Program nasional pengendalian HIV AIDS dan IMS memerlukan kapasitas penge-
lolaan program yang kuat dan terstruktur baik, yang bekerja secara sistematis
dengan standar kemampuan yang memenuhi syarat. Penguatan manajemen program
HIV AIDS dan IMS, dilakukan antara lain dengan menyusun perencanaan dan
penganggaran jangka menengah (lima tahunan) program pengendalian HIV AIDS
dan IMS, kajian paruh waktu pelaksanaan program 5 tahun dan melakukan
penyesuaian apabila dipandang perlu,kajian, pengembangan atau pemutakhiran
pedoman, kebijakan dan tatalaksana terkait HIV AIDS dan IMS dan lain – lain.

13. Pengembangan Sumber Daya Manusia


Kegiatan di dalam pengembangan sumber daya manusia termasuk: menyusun
rancangan pengembangan SDM pengelola program dan layanan HIV AIDS dan IMS
perbaikan sistem pengelolaan logistik program HIV AIDS dan IMS, membentuk
sistem pelatihan dan melatih Pelatih, Mentor dan Supervisor untuk melaksanakan
peningkatan kapasitas secara berjenjang, supervisi berjenjang dan bimbingan di
lapangan serta kerja praktik/magang, dll.

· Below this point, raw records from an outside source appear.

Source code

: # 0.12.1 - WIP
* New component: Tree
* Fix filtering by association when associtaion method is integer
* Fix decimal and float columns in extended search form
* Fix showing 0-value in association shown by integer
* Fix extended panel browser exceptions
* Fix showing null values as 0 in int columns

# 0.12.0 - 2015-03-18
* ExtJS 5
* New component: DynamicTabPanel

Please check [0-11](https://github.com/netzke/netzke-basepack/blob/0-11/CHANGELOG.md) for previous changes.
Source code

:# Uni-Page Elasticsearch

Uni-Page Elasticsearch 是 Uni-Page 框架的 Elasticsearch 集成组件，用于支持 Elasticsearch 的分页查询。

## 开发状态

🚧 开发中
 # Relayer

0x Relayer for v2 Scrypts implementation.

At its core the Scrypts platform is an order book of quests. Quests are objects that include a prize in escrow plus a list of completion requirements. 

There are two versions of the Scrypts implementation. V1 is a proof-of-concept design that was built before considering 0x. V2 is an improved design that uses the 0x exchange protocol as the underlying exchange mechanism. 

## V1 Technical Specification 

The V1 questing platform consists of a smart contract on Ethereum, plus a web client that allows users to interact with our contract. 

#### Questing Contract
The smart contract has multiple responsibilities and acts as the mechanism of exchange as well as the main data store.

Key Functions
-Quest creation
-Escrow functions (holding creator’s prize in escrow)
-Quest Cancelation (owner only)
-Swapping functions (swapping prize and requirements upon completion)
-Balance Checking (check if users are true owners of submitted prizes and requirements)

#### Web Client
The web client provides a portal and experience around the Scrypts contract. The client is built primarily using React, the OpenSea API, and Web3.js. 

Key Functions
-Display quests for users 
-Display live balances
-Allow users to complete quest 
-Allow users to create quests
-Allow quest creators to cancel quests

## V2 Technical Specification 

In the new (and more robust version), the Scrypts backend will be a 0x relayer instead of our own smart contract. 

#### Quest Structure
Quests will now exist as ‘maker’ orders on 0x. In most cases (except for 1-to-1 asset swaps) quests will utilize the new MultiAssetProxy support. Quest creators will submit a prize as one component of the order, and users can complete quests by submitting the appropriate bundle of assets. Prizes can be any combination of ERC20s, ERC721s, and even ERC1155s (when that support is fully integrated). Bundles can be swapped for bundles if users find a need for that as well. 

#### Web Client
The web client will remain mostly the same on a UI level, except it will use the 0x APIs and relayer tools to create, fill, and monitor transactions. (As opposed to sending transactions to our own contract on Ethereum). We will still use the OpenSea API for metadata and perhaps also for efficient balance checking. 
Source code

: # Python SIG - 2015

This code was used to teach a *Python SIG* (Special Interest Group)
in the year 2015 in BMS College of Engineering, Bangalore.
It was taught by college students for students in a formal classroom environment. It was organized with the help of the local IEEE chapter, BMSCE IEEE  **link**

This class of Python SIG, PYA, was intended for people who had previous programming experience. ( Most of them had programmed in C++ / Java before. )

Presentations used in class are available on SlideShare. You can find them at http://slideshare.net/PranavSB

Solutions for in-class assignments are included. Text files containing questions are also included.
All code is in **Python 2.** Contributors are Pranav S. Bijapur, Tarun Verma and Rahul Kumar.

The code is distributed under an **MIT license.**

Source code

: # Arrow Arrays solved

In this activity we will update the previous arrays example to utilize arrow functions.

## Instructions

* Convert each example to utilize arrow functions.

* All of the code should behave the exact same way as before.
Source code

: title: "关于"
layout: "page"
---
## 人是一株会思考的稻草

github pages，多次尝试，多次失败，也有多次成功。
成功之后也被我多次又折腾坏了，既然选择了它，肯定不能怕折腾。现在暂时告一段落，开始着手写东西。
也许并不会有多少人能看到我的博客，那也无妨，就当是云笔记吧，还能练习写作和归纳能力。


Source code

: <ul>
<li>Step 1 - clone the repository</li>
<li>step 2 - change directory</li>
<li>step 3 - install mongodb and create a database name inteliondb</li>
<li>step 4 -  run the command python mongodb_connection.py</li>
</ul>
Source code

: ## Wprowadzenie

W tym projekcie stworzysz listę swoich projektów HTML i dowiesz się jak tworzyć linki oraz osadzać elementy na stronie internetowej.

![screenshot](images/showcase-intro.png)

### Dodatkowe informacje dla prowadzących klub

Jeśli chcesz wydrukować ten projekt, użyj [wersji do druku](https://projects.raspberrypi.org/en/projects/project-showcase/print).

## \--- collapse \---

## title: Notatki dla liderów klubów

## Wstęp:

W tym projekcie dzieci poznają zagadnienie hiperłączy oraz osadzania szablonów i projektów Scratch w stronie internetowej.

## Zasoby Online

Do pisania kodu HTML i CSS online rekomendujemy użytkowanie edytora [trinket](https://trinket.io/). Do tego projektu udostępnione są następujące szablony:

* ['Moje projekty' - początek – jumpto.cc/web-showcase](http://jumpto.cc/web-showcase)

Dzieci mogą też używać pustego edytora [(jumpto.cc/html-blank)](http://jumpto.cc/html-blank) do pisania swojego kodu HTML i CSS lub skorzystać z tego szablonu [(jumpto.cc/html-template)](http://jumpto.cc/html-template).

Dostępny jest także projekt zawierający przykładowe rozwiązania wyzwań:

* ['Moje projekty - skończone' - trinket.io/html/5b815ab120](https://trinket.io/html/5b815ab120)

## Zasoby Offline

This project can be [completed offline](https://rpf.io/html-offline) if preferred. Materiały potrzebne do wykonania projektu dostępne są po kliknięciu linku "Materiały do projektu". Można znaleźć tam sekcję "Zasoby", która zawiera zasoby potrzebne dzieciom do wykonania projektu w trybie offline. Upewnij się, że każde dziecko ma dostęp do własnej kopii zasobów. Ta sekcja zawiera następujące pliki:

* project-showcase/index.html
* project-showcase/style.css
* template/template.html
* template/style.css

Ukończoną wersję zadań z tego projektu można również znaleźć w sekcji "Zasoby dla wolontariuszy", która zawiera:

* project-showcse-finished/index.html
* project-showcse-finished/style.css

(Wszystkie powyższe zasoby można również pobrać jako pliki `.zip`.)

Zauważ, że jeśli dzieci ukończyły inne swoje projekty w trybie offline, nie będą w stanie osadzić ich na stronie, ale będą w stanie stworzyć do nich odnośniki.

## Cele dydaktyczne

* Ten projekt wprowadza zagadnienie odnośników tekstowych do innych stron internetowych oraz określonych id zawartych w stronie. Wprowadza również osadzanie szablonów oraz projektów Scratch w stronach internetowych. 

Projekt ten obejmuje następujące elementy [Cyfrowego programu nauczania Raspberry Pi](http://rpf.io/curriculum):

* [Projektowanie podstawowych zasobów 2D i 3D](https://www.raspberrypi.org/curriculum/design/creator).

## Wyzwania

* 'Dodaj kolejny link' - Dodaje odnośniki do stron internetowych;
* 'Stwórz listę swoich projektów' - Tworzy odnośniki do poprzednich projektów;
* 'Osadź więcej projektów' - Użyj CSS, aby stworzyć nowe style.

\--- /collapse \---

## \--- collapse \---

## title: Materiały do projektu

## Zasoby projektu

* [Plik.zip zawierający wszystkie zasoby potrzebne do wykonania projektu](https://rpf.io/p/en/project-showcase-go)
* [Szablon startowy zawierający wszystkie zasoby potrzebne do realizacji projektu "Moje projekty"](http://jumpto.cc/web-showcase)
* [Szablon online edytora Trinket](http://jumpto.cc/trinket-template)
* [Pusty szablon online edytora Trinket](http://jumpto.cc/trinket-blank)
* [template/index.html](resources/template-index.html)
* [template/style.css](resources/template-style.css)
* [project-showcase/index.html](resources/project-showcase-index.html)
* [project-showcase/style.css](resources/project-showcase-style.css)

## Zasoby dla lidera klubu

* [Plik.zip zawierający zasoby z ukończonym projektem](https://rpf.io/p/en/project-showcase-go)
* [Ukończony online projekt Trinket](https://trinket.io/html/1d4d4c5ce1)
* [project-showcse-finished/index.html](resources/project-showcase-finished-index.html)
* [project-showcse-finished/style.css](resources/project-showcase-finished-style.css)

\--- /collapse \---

14. Penguatan Sistem Informasi Strategis dan Monitoring dan Evaluasi


Penguatan dan peningkatan sistem informasi strategis, monitoring dan evaluasi,
sesuai dengan rencana pengembangan dan peningkatan program pengendalian HIV
AIDS dan IMS dilakukan antara lain denganpengembangan pedoman nasional
Surveilans HIV Generasi Kedua, pedoman dan modul pelatihan monitoring dan
evaluasi sesuai dengan perkembangan pengetahuan dan teknologi, pemetaan
populasi kunci, pelaksanaan surveilans sentinel HIV dan Sifilis, pelaksanaan
surveilans terpadu biologis dan perilaku pada populasi kunci dan populasi umum di
area terpilih, pelaksanaan surveilans resistensi obat ARV, pengembangan aplikasi
SIHA (sistem informasi HIV DAN AIDS dan IMS).

15. Penguatan Tata Kelola Logistik program HIV AIDS dan IMS
Kegiatannya mencakup penyusunan pedoman sistem pengelolaan logistik program
HIV AIDS dan IMS, memperluas desentralisasi logistik ke seluruh provinsi,
kabupaten/kota dan fasyankes, pengadaan dan pemeliharaan alat diagnostik seperti:
alat hitung CD4 dan viral load, reagen diagnostik, dan obat.

16. Memperkuat Jejaring Kerja dan Meningkatkan Partisipasi Masyarakat


Kegiatannya mencakup koordinasi melalui forum kemitraan lintas sektor di semua
tingkat pemerintahan, mendorong peran serta komunitas dan LSM dalam advokasi
untuk memperoleh dukungan sumber daya lokal, dan lain – lain.